We choose to bring physical things into our home to make us feel secure, attractive, healthy, wealthy and wise, but when does stuff start to clutter our head and home?

Ask yourself

  • Is it living up to my expectations?
  • Is there space to think in my home?
  • Is it delivering my hopes and dreams or is taking control of my time and space?

De-cluttering creates a sense of confidence and self-efficacy (seeing yourself as competent). Source: Psychology Today

Clutter gets in the way, we moving it; store it and waste time looking for it. It has the power to make us feel depressed, annoyed stressed and costs money.

A survey found that 25% of the people surveyed have about 7 boxes they have not unpacked since they moved.  Source STUFF HAPPENS- Josh Fear- Australian Institute 2008.

36 jars of red jam

There is a growing trend around the world where people are overwhelmed by stuff, to the point where they cannot function in their home, they cannot find things, so they buy more, adding to the vicious clutter spiral and our carbon footprint.

Meet Debbie, her kitchen was out of control; after sorting, organising Debbie counted 36 jars of red jam, to her shock she said

“I could not find any so many I went and bought more”

This is a very common response, clutter hides the things we need and want, if this sound familiar, it is time to stop, pause and rethink

Ask yourself

  1. I have not unpacked it, used it or moved it, how important is it, and does it deserve valuable space in my life?

Did you know?

“Four in ten Australians say they feel anxious, guilty or depressed about the clutter in their homes.

Women are much more concerned about clutter than men: almost half of the women surveyed said they were anxious, depressed or worried about the clutter in their home.

A third said they were embarrassed by it, indeed 59 per cent of women said there was a room in the house that they don’t like visitors to see because of the clutter” Source STUFF HAPPENS- Josh Fear- Australian Institute 2008.

How to clear clutter in 5 simple steps 

If it has taken ten years to accumulate the clutter, do not expect to sort it in one afternoon. You can hire a skip bin and throw everything out, but that is not responsible decluttering, too often we see treasurers throw away, causing real pain and stress.

Step 1. Organise Tools

  • Garbage bin or bags
  • Recycle bin
  • 3 sturdy containers as cardboard boxes, tubs labelled stay, donate and return.

Step 2. Start small

Always start small; empty a drawer or a shelf at a time.
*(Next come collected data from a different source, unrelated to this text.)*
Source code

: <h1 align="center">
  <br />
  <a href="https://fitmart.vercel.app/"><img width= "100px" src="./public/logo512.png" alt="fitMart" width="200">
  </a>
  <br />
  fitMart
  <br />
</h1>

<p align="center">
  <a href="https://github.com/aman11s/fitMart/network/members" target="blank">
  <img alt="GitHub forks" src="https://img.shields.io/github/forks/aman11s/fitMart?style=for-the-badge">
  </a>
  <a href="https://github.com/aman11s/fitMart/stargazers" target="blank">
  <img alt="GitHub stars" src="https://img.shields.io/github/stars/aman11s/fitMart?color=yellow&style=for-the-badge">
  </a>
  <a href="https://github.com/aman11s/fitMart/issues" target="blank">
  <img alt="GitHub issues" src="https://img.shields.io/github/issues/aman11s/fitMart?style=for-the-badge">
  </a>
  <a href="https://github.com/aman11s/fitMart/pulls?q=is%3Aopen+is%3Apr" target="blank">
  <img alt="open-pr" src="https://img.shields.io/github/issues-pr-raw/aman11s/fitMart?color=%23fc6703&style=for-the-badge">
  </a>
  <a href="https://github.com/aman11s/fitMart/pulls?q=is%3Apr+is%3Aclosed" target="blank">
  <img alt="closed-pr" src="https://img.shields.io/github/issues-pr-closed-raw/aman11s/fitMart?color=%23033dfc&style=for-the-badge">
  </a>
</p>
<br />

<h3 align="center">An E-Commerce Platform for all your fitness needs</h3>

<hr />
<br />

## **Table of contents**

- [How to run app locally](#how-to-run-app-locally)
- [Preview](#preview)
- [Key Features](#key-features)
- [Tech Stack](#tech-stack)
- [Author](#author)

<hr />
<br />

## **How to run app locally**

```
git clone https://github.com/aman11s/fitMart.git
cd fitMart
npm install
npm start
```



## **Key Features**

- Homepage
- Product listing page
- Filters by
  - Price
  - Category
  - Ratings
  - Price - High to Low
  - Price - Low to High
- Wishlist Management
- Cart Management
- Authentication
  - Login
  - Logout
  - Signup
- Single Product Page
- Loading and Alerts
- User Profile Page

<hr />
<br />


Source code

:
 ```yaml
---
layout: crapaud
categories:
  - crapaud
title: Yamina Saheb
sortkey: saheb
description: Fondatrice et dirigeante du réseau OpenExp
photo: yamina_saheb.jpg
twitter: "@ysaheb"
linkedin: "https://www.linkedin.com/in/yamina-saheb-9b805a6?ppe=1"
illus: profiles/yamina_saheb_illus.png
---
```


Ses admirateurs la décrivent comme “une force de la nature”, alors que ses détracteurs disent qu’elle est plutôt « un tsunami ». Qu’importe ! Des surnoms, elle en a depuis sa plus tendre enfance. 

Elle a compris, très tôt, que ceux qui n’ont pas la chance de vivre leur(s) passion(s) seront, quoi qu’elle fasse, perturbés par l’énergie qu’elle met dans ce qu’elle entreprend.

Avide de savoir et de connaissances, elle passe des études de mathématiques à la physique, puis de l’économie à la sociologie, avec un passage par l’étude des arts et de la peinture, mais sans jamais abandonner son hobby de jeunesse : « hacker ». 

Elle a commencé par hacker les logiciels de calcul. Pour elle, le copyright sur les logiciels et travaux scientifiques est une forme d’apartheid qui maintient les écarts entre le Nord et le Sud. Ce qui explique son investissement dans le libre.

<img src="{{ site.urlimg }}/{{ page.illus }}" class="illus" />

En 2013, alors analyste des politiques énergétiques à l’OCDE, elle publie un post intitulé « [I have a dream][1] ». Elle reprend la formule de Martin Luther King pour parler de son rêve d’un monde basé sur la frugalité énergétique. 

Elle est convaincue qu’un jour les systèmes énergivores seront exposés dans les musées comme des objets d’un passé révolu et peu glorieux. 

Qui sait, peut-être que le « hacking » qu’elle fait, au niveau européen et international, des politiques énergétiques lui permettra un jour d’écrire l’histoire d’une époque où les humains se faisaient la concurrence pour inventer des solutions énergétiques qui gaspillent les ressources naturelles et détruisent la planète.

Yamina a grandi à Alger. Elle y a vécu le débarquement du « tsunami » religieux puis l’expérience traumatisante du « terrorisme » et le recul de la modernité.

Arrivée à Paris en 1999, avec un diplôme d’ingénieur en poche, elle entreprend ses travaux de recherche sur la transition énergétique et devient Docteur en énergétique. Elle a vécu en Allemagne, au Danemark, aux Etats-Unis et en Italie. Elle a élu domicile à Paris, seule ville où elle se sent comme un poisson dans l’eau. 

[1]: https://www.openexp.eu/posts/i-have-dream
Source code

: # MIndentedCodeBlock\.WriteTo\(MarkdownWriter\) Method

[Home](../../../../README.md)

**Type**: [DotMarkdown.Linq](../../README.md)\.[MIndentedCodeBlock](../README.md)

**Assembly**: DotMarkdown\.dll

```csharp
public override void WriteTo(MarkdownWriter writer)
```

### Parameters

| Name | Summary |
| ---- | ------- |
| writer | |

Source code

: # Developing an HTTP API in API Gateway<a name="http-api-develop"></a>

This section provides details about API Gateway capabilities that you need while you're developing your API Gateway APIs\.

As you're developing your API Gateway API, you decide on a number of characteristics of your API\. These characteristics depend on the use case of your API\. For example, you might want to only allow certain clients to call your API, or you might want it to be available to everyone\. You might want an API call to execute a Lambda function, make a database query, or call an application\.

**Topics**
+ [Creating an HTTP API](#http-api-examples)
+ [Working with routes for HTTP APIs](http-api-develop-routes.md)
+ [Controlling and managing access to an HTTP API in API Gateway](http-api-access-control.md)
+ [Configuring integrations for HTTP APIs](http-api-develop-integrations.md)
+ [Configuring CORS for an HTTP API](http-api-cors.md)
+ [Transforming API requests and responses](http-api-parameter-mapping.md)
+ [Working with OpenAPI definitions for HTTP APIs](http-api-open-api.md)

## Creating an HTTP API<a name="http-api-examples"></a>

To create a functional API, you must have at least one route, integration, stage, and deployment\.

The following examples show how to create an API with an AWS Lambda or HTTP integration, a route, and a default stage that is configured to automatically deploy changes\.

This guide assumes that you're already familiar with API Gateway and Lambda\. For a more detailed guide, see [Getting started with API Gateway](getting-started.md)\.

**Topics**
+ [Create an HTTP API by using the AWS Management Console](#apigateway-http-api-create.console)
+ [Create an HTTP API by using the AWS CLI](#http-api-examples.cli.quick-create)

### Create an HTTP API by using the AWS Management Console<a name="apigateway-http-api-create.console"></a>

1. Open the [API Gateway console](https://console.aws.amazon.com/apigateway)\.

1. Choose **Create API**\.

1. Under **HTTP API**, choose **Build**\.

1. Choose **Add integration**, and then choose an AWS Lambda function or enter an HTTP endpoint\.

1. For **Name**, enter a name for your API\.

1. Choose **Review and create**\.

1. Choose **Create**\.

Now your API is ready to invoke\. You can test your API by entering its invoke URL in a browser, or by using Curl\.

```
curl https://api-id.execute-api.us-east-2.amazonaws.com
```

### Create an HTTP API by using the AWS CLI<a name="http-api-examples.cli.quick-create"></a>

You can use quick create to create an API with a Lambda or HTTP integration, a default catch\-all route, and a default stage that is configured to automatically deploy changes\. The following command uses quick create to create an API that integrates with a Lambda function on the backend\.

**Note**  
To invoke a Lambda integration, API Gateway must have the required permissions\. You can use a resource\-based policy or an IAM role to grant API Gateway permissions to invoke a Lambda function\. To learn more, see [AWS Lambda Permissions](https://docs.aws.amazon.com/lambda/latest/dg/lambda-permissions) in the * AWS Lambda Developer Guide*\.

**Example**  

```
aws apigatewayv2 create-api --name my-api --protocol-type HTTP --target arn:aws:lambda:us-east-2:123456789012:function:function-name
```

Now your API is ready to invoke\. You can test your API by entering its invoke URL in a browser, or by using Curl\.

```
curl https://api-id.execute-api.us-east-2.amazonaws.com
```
Failure to complete a declutter project often occurs when everything is pulled out, this has a tendency to leave you feeling overwhelmed and drowning in clutter.

Step 3.  Sort

Sort into the relevant container – garbage, recycling, stay, donate and return

Returns -Items that do not below in this space; they live elsewhere or belong to someone else and need to be returned. Once you have finished sorting and decluttering the space, that is when and only then you return the contents from the returns container to their relevant homes. Guaranteed if you interrupt this process and return items before you finish your space, you are less likely to complete the space.

Stay- Items that will stay in the space you are decluttering; they are relevant to the function of the space

Step  4. Stay

Quickly clean the space and only put back the contents of your stay container.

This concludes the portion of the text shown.